I met some wonderful people last night via mutual friends in NH (Thanks, Sandy and Mike!) Some folks you just click with right away... Kathryn, ChiChi, and Yared were those kind of people – incredibly welcoming, full of life, and fun to be around. It felt good to laugh a lot with them. After meeting at Starbucks and then picking up snacks at the grocery store, we made our way to their church for a gathering. A missionary family home on furlough from Papua New Guineau gave a powerful, moving presentation. I’m left to struggle with the blurry line between guilt and conviction.
For a while my prayer/mantra has been, essentially, “If you lead me, Lord, I will follow. Where you lead me, I will go...” I don’t think there’s anything wrong with this kind of prayer, but I was challenged last night by Peter (the main guy who shared) to be the kind of person who says, “I’m not just willing, I’m going.” In some ways, I wonder if [for me] being “willing to go” (to Africa and/or somewhere in the developing world where people have little or no access to the gospel) has been somewhat of a cop-out, an excuse for not actually going.
To be honest, the guy who shared last night was a little too “evangelical” for my taste. Additionally, while talking with him afterwards I realized his take on women in ministry was, in my humble opinion, a bit narrow. (Friends who know me well, you would be proud: I didn’t challenge his assertion that women shouldn’t be in a position where they are teaching men except to say that I thought there was good biblical scholarship on both sides of the equation, and I let it go at that. Impressive, huh?) Theological disagreements aside, I can’t ignore what this family’s example and presentation is bringing up in my life... I was reminded last night of facts, figures and scripture that I know I’ve heard in a myriad of different ways before, and yet needed to hear again.

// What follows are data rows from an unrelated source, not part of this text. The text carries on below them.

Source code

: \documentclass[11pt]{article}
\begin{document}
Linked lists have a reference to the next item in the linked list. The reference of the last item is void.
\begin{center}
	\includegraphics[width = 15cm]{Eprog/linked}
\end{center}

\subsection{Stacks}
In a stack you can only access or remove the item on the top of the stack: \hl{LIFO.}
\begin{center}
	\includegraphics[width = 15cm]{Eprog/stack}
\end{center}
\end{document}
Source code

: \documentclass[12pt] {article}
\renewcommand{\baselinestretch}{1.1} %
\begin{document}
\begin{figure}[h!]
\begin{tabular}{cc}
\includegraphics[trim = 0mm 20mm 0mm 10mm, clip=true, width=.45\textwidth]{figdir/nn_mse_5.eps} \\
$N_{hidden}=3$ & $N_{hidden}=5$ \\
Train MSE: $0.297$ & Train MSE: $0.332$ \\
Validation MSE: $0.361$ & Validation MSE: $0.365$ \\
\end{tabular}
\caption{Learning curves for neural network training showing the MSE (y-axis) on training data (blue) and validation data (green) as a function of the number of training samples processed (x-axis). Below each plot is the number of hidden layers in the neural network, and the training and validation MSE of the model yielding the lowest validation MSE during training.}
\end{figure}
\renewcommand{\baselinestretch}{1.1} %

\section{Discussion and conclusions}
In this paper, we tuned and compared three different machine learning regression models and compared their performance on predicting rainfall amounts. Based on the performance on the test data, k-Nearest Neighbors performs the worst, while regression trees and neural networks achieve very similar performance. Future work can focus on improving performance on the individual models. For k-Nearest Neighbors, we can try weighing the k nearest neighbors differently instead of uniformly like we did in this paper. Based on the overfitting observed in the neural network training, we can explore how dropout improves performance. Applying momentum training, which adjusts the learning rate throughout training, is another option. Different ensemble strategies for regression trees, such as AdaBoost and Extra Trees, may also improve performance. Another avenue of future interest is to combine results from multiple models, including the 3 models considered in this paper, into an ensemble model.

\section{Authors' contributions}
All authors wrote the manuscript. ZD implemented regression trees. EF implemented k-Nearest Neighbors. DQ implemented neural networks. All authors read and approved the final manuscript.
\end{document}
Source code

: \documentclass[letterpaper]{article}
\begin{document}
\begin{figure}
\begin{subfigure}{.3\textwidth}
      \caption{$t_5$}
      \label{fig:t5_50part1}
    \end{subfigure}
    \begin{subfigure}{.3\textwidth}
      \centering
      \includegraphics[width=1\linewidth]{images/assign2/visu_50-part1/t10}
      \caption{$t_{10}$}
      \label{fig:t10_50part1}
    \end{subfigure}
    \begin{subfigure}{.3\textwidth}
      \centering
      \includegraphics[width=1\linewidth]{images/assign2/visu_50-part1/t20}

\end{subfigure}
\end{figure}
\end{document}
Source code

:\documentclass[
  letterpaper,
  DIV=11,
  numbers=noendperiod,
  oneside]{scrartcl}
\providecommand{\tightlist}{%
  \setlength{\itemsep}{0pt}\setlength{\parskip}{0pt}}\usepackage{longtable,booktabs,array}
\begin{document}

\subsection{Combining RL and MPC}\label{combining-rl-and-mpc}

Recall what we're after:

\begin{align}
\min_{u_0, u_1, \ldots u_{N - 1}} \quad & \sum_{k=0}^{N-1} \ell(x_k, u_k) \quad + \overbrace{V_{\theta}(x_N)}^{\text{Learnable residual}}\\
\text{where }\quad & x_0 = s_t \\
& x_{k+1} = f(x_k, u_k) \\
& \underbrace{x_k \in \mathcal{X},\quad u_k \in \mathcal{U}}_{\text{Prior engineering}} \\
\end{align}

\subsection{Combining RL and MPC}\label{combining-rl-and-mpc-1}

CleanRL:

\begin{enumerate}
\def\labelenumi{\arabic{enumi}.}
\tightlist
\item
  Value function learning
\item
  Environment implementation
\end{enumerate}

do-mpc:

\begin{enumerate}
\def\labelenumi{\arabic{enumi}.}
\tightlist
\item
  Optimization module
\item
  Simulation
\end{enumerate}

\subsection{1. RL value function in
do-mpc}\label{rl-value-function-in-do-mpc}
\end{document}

Here are some of the factors compelling me to go and work in the developing world (by no means an exhaustive list):
-“From everyone who has been given much, much will be demanded; and from the one who has been entrusted with much, much more will be asked.” - Luke 12:48 (NIV)
I KNOW I have been given much...
- While the Western world is permeated with access to the gospel, millions of people (specifically those in the “10-40 Window”) have never heard of Jesus. In light of this stark reality, the following quote by John Keith Falconer is incredibly poignant: "I have but one candle of life to burn, and I would rather burn it out in a land filled with darkness than in a land flooded with light.”
-“I am sending you to them to open their eyes and turn them from darkness to light, and from the power of Satan to God, so that they may receive forgiveness of sins and a place among those who are sanctified by faith in me." -Acts 26:17b-18 (NIV)
-God stirs the hearts of his people to be involved in his work (Ex. 36:2); my heart is stirred to work with people in developing countries!
Here are some of my objections to going (again, by no means an exhaustive list):
-My Current Paradigm: I don’t like talking about hell; I’d much rather ignore the concept. Further, I’m not really comfortable with the blanket statement “unsaved people go to hell” because I think we, as Christians, have in many ways emasculated the concept of salvation. (There’s a lot more I could expound on here, but for now I will refrain suffice to say that I am not promoting a Unitarian Universalist approach.) It’s much easier to abdicate responsibility under this paradigm.
- Contextualization Issues: In years past missionaries have done far more harm than good in their efforts to “evangelize.” Are Americans/Westerners really useful in the developing world? Are we able to properly contextualize the gospel?
-Fear: Moving to DC has been challenging enough for me; moving to Africa could potentially be incredibly lonely, isolating, hard... (Imagine, having to suffer a bit for the gospel...gasp!)
So.....yeah. This is some of what I’ve been thinking about lately.